## ABOUT THIS TASK
The reply to the records below should contain exactly the lines from the line with "沈霖便觉得有趣，她之前听闻一" through the line with "走到那处清供司门口，沈霖便有几分赧颜神色。", and nothing besides.

## GIVEN RECORDS
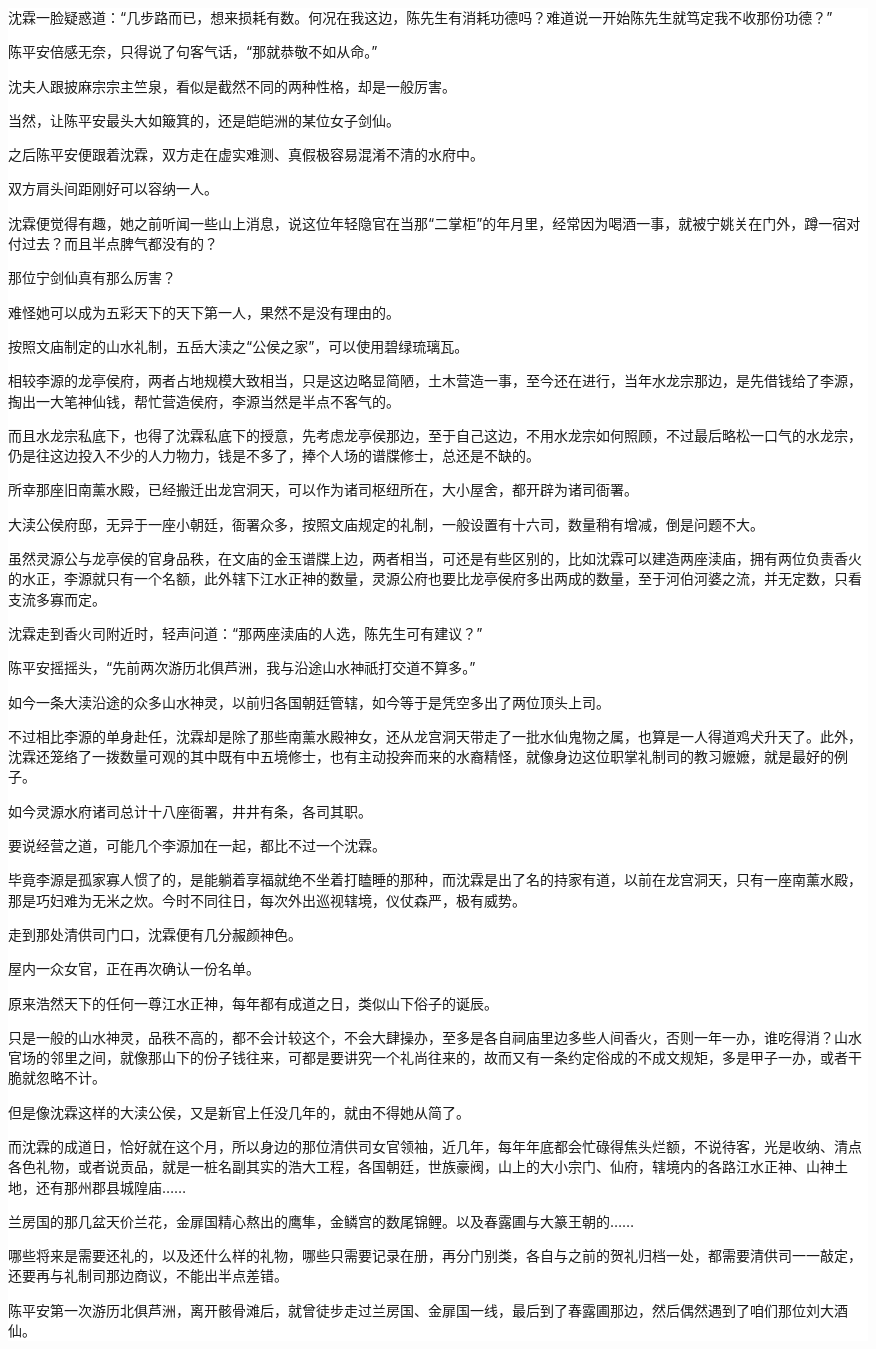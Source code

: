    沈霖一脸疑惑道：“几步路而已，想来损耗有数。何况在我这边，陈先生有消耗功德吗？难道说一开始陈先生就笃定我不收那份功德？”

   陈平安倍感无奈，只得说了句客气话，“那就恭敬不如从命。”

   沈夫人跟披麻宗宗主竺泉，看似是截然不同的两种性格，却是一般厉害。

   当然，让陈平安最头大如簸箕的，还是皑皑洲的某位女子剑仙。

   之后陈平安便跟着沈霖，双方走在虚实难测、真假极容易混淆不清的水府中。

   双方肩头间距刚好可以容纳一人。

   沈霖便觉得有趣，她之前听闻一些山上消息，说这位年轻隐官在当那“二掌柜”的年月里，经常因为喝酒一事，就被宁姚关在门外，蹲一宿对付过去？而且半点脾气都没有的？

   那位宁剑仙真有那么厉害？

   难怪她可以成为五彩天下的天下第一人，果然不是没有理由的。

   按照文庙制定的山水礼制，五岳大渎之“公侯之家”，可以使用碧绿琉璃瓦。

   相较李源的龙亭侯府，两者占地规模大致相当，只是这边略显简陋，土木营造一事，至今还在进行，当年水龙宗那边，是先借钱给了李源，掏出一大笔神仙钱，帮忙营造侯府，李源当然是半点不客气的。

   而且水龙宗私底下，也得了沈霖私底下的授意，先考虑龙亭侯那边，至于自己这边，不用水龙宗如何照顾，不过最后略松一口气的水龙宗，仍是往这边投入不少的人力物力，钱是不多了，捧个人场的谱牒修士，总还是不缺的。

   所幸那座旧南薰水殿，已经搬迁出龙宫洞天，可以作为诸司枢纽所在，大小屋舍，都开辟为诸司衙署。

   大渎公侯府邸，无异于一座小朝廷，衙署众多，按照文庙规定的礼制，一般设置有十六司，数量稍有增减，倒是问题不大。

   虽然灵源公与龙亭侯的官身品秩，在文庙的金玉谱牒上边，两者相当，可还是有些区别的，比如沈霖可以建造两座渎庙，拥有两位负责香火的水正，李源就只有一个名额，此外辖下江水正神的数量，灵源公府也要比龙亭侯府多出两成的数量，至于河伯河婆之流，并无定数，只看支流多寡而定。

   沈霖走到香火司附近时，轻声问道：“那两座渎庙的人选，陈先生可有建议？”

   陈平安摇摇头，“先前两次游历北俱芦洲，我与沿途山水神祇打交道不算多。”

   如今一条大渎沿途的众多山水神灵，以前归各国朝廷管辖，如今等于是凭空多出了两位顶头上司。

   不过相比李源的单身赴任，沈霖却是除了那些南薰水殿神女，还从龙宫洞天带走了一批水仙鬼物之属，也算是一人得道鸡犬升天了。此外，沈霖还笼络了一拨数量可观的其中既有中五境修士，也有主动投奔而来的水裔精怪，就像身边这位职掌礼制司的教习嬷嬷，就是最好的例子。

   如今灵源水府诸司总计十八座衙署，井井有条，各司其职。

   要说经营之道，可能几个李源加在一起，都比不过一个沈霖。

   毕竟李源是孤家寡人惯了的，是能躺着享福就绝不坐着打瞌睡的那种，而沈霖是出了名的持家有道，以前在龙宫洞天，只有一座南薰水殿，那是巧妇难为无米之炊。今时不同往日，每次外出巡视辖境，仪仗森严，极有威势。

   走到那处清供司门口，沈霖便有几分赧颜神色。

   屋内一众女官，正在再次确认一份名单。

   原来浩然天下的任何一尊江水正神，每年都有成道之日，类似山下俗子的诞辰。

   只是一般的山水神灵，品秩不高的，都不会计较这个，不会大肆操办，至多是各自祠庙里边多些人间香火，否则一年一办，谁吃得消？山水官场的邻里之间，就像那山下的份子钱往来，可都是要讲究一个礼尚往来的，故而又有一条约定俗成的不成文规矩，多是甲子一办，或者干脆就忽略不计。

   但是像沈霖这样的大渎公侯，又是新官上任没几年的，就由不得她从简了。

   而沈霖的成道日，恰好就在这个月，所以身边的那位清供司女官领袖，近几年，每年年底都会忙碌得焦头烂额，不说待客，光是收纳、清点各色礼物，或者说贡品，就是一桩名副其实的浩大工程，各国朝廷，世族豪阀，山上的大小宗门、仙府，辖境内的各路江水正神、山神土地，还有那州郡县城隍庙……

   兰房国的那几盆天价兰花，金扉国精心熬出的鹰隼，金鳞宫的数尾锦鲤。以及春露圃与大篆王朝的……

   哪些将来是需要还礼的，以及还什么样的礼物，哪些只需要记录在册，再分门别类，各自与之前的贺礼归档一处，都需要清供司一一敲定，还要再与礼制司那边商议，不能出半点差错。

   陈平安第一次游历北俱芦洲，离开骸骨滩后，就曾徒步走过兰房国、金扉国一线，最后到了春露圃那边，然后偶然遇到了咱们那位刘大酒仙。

## RESPONSE TO THIS TASK
   沈霖便觉得有趣，她之前听闻一些山上消息，说这位年轻隐官在当那“二掌柜”的年月里，经常因为喝酒一事，就被宁姚关在门外，蹲一宿对付过去？而且半点脾气都没有的？

   那位宁剑仙真有那么厉害？

   难怪她可以成为五彩天下的天下第一人，果然不是没有理由的。

   按照文庙制定的山水礼制，五岳大渎之“公侯之家”，可以使用碧绿琉璃瓦。

   相较李源的龙亭侯府，两者占地规模大致相当，只是这边略显简陋，土木营造一事，至今还在进行，当年水龙宗那边，是先借钱给了李源，掏出一大笔神仙钱，帮忙营造侯府，李源当然是半点不客气的。

   而且水龙宗私底下，也得了沈霖私底下的授意，先考虑龙亭侯那边，至于自己这边，不用水龙宗如何照顾，不过最后略松一口气的水龙宗，仍是往这边投入不少的人力物力，钱是不多了，捧个人场的谱牒修士，总还是不缺的。

   所幸那座旧南薰水殿，已经搬迁出龙宫洞天，可以作为诸司枢纽所在，大小屋舍，都开辟为诸司衙署。

   大渎公侯府邸，无异于一座小朝廷，衙署众多，按照文庙规定的礼制，一般设置有十六司，数量稍有增减，倒是问题不大。

   虽然灵源公与龙亭侯的官身品秩，在文庙的金玉谱牒上边，两者相当，可还是有些区别的，比如沈霖可以建造两座渎庙，拥有两位负责香火的水正，李源就只有一个名额，此外辖下江水正神的数量，灵源公府也要比龙亭侯府多出两成的数量，至于河伯河婆之流，并无定数，只看支流多寡而定。

   沈霖走到香火司附近时，轻声问道：“那两座渎庙的人选，陈先生可有建议？”

   陈平安摇摇头，“先前两次游历北俱芦洲，我与沿途山水神祇打交道不算多。”

   如今一条大渎沿途的众多山水神灵，以前归各国朝廷管辖，如今等于是凭空多出了两位顶头上司。

   不过相比李源的单身赴任，沈霖却是除了那些南薰水殿神女，还从龙宫洞天带走了一批水仙鬼物之属，也算是一人得道鸡犬升天了。此外，沈霖还笼络了一拨数量可观的其中既有中五境修士，也有主动投奔而来的水裔精怪，就像身边这位职掌礼制司的教习嬷嬷，就是最好的例子。

   如今灵源水府诸司总计十八座衙署，井井有条，各司其职。

   要说经营之道，可能几个李源加在一起，都比不过一个沈霖。

   毕竟李源是孤家寡人惯了的，是能躺着享福就绝不坐着打瞌睡的那种，而沈霖是出了名的持家有道，以前在龙宫洞天，只有一座南薰水殿，那是巧妇难为无米之炊。今时不同往日，每次外出巡视辖境，仪仗森严，极有威势。

   走到那处清供司门口，沈霖便有几分赧颜神色。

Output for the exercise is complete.